**EXERCISE PROMPT**
Identify each line below containing the string "pyscn" and copy it.

Records drawn from a dataset

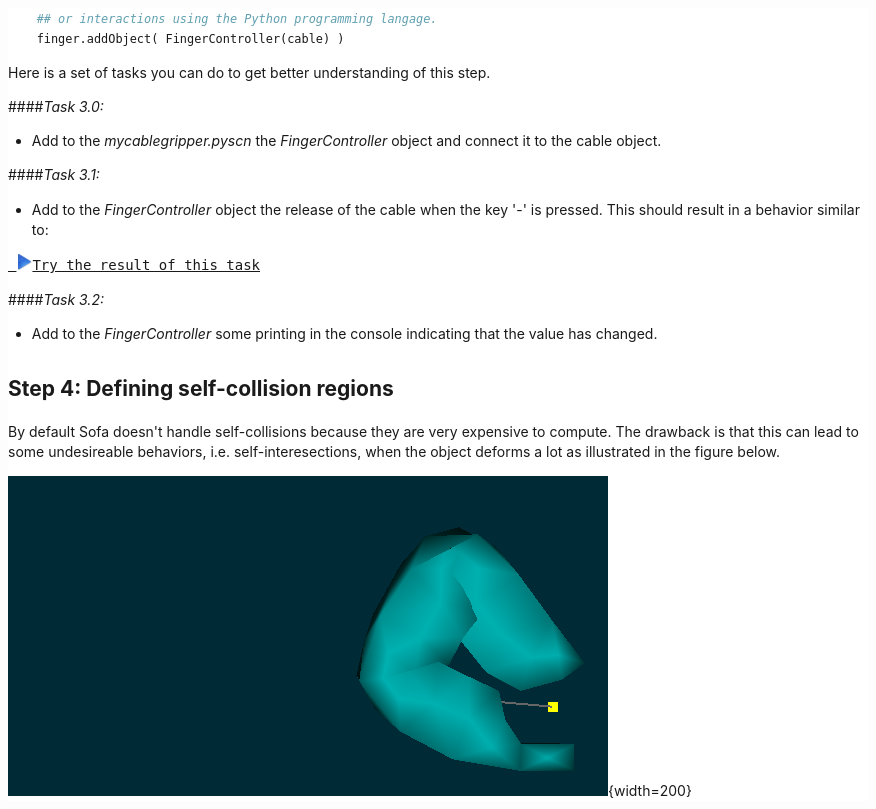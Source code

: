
 ```python
    ## or interactions using the Python programming langage. 
    finger.addObject( FingerController(cable) )
```
</div>

Here is a set of tasks you can do to get better understanding of this step.

####<i>Task 3.0:</i>
- Add to the *mycablegripper.pyscn* the *FingerController* object and connect it to the cable object. 

####<i>Task 3.1:</i>
- Add to the *FingerController* object the release of the cable when the key '-' is pressed.
This should result in a behavior similar to:
<div>
<pre>
<a href="step3.pyscn"> <img src="../../images/icons/play.png" width="16px"/>Try the result of this task</a>
</pre>
</div>

####<i>Task 3.2:</i>
- Add to the *FingerController* some printing in the console indicating that the value has changed. 

## Step 4: Defining self-collision regions
By default Sofa doesn't handle self-collisions because they are very expensive to compute.
The drawback is that this can lead to some undesireable behaviors, i.e. self-interesections, when the object deforms a lot
as illustrated in the figure below.

![Finger with self-intersecting](data/images/NoCollisionRegions.png){width=200}
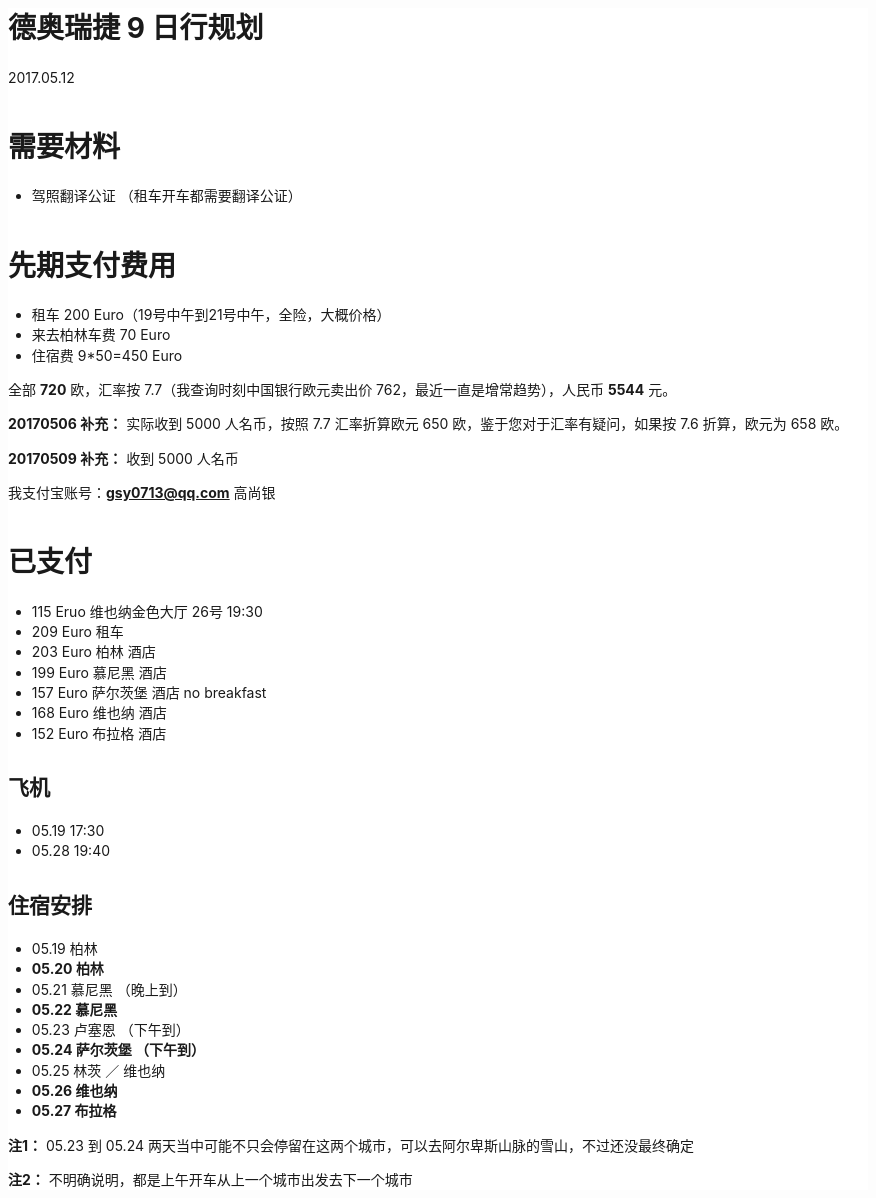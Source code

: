 # 德奥瑞捷 9 日行规划
2017.05.12

# 需要材料
- 驾照翻译公证 （租车开车都需要翻译公证）

# 先期支付费用
- 租车 200 Euro（19号中午到21号中午，全险，大概价格）
- 来去柏林车费 70 Euro
- 住宿费 9*50=450 Euro

全部 **720** 欧，汇率按 7.7（我查询时刻中国银行欧元卖出价 762，最近一直是增常趋势），人民币 **5544** 元。

**20170506 补充：** 实际收到 5000 人名币，按照 7.7 汇率折算欧元 650 欧，鉴于您对于汇率有疑问，如果按 7.6 折算，欧元为 658 欧。

**20170509 补充：** 收到 5000 人名币

我支付宝账号：**gsy0713@qq.com** 高尚银

# 已支付

- 115 Eruo 维也纳金色大厅 26号 19:30
- 209 Euro 租车
- 203 Euro 柏林 酒店
- 199 Euro 慕尼黑 酒店
- 157 Euro 萨尔茨堡 酒店 no breakfast 
- 168 Euro 维也纳 酒店
- 152 Euro 布拉格 酒店

## 飞机
- 05.19 17:30
- 05.28 19:40

## 住宿安排
- 05.19 柏林
- **05.20 柏林**
- 05.21 慕尼黑 （晚上到）
- **05.22 慕尼黑**
- 05.23 卢塞恩 （下午到）
- **05.24 萨尔茨堡 （下午到）**
- 05.25 林茨 ／ 维也纳
- **05.26 维也纳**
- **05.27 布拉格**

**注1：** 05.23 到 05.24 两天当中可能不只会停留在这两个城市，可以去阿尔卑斯山脉的雪山，不过还没最终确定

**注2：** 不明确说明，都是上午开车从上一个城市出发去下一个城市
 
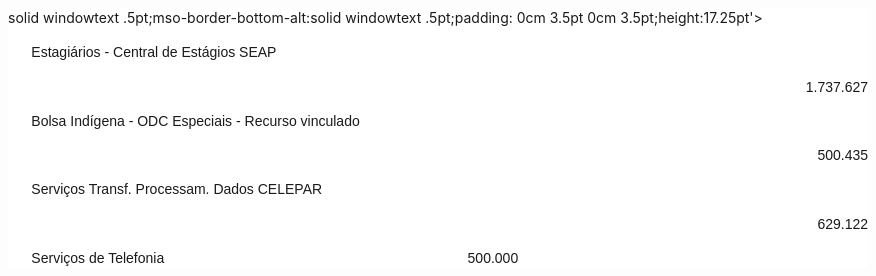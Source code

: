   solid windowtext .5pt;mso-border-bottom-alt:solid windowtext .5pt;padding:
  0cm 3.5pt 0cm 3.5pt;height:17.25pt'>
  <p class=MsoNormal style='mso-pagination:widow-orphan'><span
  style='font-family:"Arial","sans-serif";mso-ansi-language:PT-BR;mso-fareast-language:
  PT-BR'><span style='mso-spacerun:yes'>      </span>Estagiários - Central de
  Estágios SEAP<o:p></o:p></span></p>
  </td>
  <td width=123 nowrap valign=bottom style='width:92.15pt;border-top:none;
  border-left:none;border-bottom:solid windowtext 1.0pt;border-right:solid windowtext 1.0pt;
  mso-border-bottom-alt:solid windowtext .5pt;mso-border-right-alt:solid windowtext 1.0pt;
  padding:0cm 3.5pt 0cm 3.5pt;height:17.25pt'>
  <p class=MsoNormal align=right style='text-align:right;mso-pagination:widow-orphan'><span
  style='font-family:"Arial","sans-serif";mso-ansi-language:PT-BR;mso-fareast-language:
  PT-BR'><span style='mso-spacerun:yes'>         </span>1.737.627 <o:p></o:p></span></p>
  </td>
 </tr>
 <tr style='mso-yfti-irow:5;height:17.25pt'>
  <td width=549 nowrap style='width:411.95pt;border-top:none;border-left:solid windowtext 1.0pt;
  border-bottom:solid windowtext 1.0pt;border-right:none;mso-border-left-alt:
  solid windowtext .5pt;mso-border-bottom-alt:solid windowtext .5pt;padding:
  0cm 3.5pt 0cm 3.5pt;height:17.25pt'>
  <p class=MsoNormal style='mso-pagination:widow-orphan'><span
  style='font-family:"Arial","sans-serif";mso-ansi-language:PT-BR;mso-fareast-language:
  PT-BR'><span style='mso-spacerun:yes'>      </span>Bolsa Indígena - ODC
  Especiais - Recurso vinculado<o:p></o:p></span></p>
  </td>
  <td width=123 nowrap valign=bottom style='width:92.15pt;border-top:none;
  border-left:none;border-bottom:solid windowtext 1.0pt;border-right:solid windowtext 1.0pt;
  mso-border-bottom-alt:solid windowtext .5pt;mso-border-right-alt:solid windowtext 1.0pt;
  padding:0cm 3.5pt 0cm 3.5pt;height:17.25pt'>
  <p class=MsoNormal align=right style='text-align:right;mso-pagination:widow-orphan'><span
  style='font-family:"Arial","sans-serif";mso-ansi-language:PT-BR;mso-fareast-language:
  PT-BR'><span style='mso-spacerun:yes'>            </span>500.435 <o:p></o:p></span></p>
  </td>
 </tr>
 <tr style='mso-yfti-irow:6;height:17.25pt'>
  <td width=549 nowrap style='width:411.95pt;border-top:none;border-left:solid windowtext 1.0pt;
  border-bottom:solid windowtext 1.0pt;border-right:none;mso-border-left-alt:
  solid windowtext .5pt;mso-border-bottom-alt:solid windowtext .5pt;padding:
  0cm 3.5pt 0cm 3.5pt;height:17.25pt'>
  <p class=MsoNormal style='mso-pagination:widow-orphan'><span
  style='font-family:"Arial","sans-serif";mso-ansi-language:PT-BR;mso-fareast-language:
  PT-BR'><span style='mso-spacerun:yes'>      </span>Serviços Transf.
  Processam. Dados CELEPAR<o:p></o:p></span></p>
  </td>
  <td width=123 nowrap valign=bottom style='width:92.15pt;border-top:none;
  border-left:none;border-bottom:solid windowtext 1.0pt;border-right:solid windowtext 1.0pt;
  mso-border-bottom-alt:solid windowtext .5pt;mso-border-right-alt:solid windowtext 1.0pt;
  padding:0cm 3.5pt 0cm 3.5pt;height:17.25pt'>
  <p class=MsoNormal align=right style='text-align:right;mso-pagination:widow-orphan'><span
  style='font-family:"Arial","sans-serif";mso-ansi-language:PT-BR;mso-fareast-language:
  PT-BR'><span style='mso-spacerun:yes'>            </span>629.122 <o:p></o:p></span></p>
  </td>
 </tr>
 <tr style='mso-yfti-irow:7;mso-yfti-lastrow:yes;height:17.25pt'>
  <td width=549 nowrap style='width:411.95pt;border-top:none;border-left:solid windowtext 1.0pt;
  border-bottom:solid windowtext 1.0pt;border-right:none;mso-border-left-alt:
  solid windowtext .5pt;mso-border-bottom-alt:solid windowtext .5pt;padding:
  0cm 3.5pt 0cm 3.5pt;height:17.25pt'>
  <p class=MsoNormal style='mso-pagination:widow-orphan'><span
  style='font-family:"Arial","sans-serif";mso-ansi-language:PT-BR;mso-fareast-language:
  PT-BR'><span style='mso-spacerun:yes'>      </span>Serviços de Telefonia<span
  style='mso-spacerun:yes'>                                                                             
  </span>500.000<o:p></o:p></span></p>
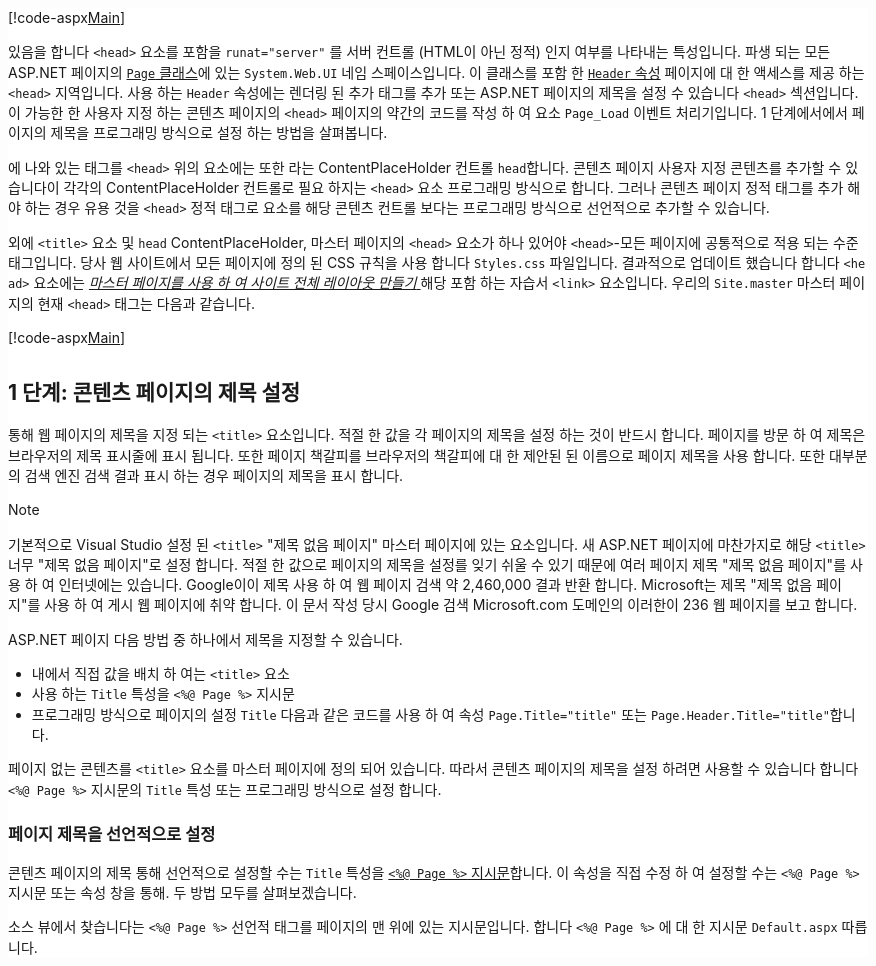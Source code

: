 
[!code-aspx[Main](specifying-the-title-meta-tags-and-other-html-headers-in-the-master-page-vb/samples/sample1.aspx)]

있음을 합니다 `<head>` 요소를 포함을 `runat="server"` 를 서버 컨트롤 (HTML이 아닌 정적) 인지 여부를 나타내는 특성입니다. 파생 되는 모든 ASP.NET 페이지의 [ `Page` 클래스](https://msdn.microsoft.com/library/system.web.ui.page.aspx)에 있는 `System.Web.UI` 네임 스페이스입니다. 이 클래스를 포함 한 [ `Header` 속성](https://msdn.microsoft.com/library/system.web.ui.page.header.aspx) 페이지에 대 한 액세스를 제공 하는 `<head>` 지역입니다. 사용 하는 `Header` 속성에는 렌더링 된 추가 태그를 추가 또는 ASP.NET 페이지의 제목을 설정 수 있습니다 `<head>` 섹션입니다. 이 가능한 한 사용자 지정 하는 콘텐츠 페이지의 `<head>` 페이지의 약간의 코드를 작성 하 여 요소 `Page_Load` 이벤트 처리기입니다. 1 단계에서에서 페이지의 제목을 프로그래밍 방식으로 설정 하는 방법을 살펴봅니다.

에 나와 있는 태그를 `<head>` 위의 요소에는 또한 라는 ContentPlaceHolder 컨트롤 `head`합니다. 콘텐츠 페이지 사용자 지정 콘텐츠를 추가할 수 있습니다이 각각의 ContentPlaceHolder 컨트롤로 필요 하지는 `<head>` 요소 프로그래밍 방식으로 합니다. 그러나 콘텐츠 페이지 정적 태그를 추가 해야 하는 경우 유용 것을 `<head>` 정적 태그로 요소를 해당 콘텐츠 컨트롤 보다는 프로그래밍 방식으로 선언적으로 추가할 수 있습니다.

외에 `<title>` 요소 및 `head` ContentPlaceHolder, 마스터 페이지의 `<head>` 요소가 하나 있어야 `<head>`-모든 페이지에 공통적으로 적용 되는 수준 태그입니다. 당사 웹 사이트에서 모든 페이지에 정의 된 CSS 규칙을 사용 합니다 `Styles.css` 파일입니다. 결과적으로 업데이트 했습니다 합니다 `<head>` 요소에는 [ *마스터 페이지를 사용 하 여 사이트 전체 레이아웃 만들기* ](creating-a-site-wide-layout-using-master-pages-vb.md) 해당 포함 하는 자습서 `<link>` 요소입니다. 우리의 `Site.master` 마스터 페이지의 현재 `<head>` 태그는 다음과 같습니다.


[!code-aspx[Main](specifying-the-title-meta-tags-and-other-html-headers-in-the-master-page-vb/samples/sample2.aspx)]

## <a name="step-1-setting-a-content-pages-title"></a>1 단계: 콘텐츠 페이지의 제목 설정

통해 웹 페이지의 제목을 지정 되는 `<title>` 요소입니다. 적절 한 값을 각 페이지의 제목을 설정 하는 것이 반드시 합니다. 페이지를 방문 하 여 제목은 브라우저의 제목 표시줄에 표시 됩니다. 또한 페이지 책갈피를 브라우저의 책갈피에 대 한 제안된 된 이름으로 페이지 제목을 사용 합니다. 또한 대부분의 검색 엔진 검색 결과 표시 하는 경우 페이지의 제목을 표시 합니다.

> [!NOTE]
> 기본적으로 Visual Studio 설정 된 `<title>` "제목 없음 페이지" 마스터 페이지에 있는 요소입니다. 새 ASP.NET 페이지에 마찬가지로 해당 `<title>` 너무 "제목 없음 페이지"로 설정 합니다. 적절 한 값으로 페이지의 제목을 설정를 잊기 쉬울 수 있기 때문에 여러 페이지 제목 "제목 없음 페이지"를 사용 하 여 인터넷에는 있습니다. Google이이 제목 사용 하 여 웹 페이지 검색 약 2,460,000 결과 반환 합니다. Microsoft는 제목 "제목 없음 페이지"를 사용 하 여 게시 웹 페이지에 취약 합니다. 이 문서 작성 당시 Google 검색 Microsoft.com 도메인의 이러한이 236 웹 페이지를 보고 합니다.


ASP.NET 페이지 다음 방법 중 하나에서 제목을 지정할 수 있습니다.

- 내에서 직접 값을 배치 하 여는 `<title>` 요소
- 사용 하는 `Title` 특성을 `<%@ Page %>` 지시문
- 프로그래밍 방식으로 페이지의 설정 `Title` 다음과 같은 코드를 사용 하 여 속성 `Page.Title="title"` 또는 `Page.Header.Title="title"`합니다.

페이지 없는 콘텐츠를 `<title>` 요소를 마스터 페이지에 정의 되어 있습니다. 따라서 콘텐츠 페이지의 제목을 설정 하려면 사용할 수 있습니다 합니다 `<%@ Page %>` 지시문의 `Title` 특성 또는 프로그래밍 방식으로 설정 합니다.

### <a name="setting-the-pages-title-declaratively"></a>페이지 제목을 선언적으로 설정

콘텐츠 페이지의 제목 통해 선언적으로 설정할 수는 `Title` 특성을 [ `<%@ Page %>` 지시문](https://msdn.microsoft.com/library/ydy4x04a.aspx)합니다. 이 속성을 직접 수정 하 여 설정할 수는 `<%@ Page %>` 지시문 또는 속성 창을 통해. 두 방법 모두를 살펴보겠습니다.

소스 뷰에서 찾습니다는 `<%@ Page %>` 선언적 태그를 페이지의 맨 위에 있는 지시문입니다. 합니다 `<%@ Page %>` 에 대 한 지시문 `Default.aspx` 따릅니다.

**COMPLETED TASK**
- Add to the *mycablegripper.pyscn* the *FingerController* object and connect it to the cable object. 
<a href="step3.pyscn"> <img src="../../images/icons/play.png" width="16px"/>Try the result of this task</a>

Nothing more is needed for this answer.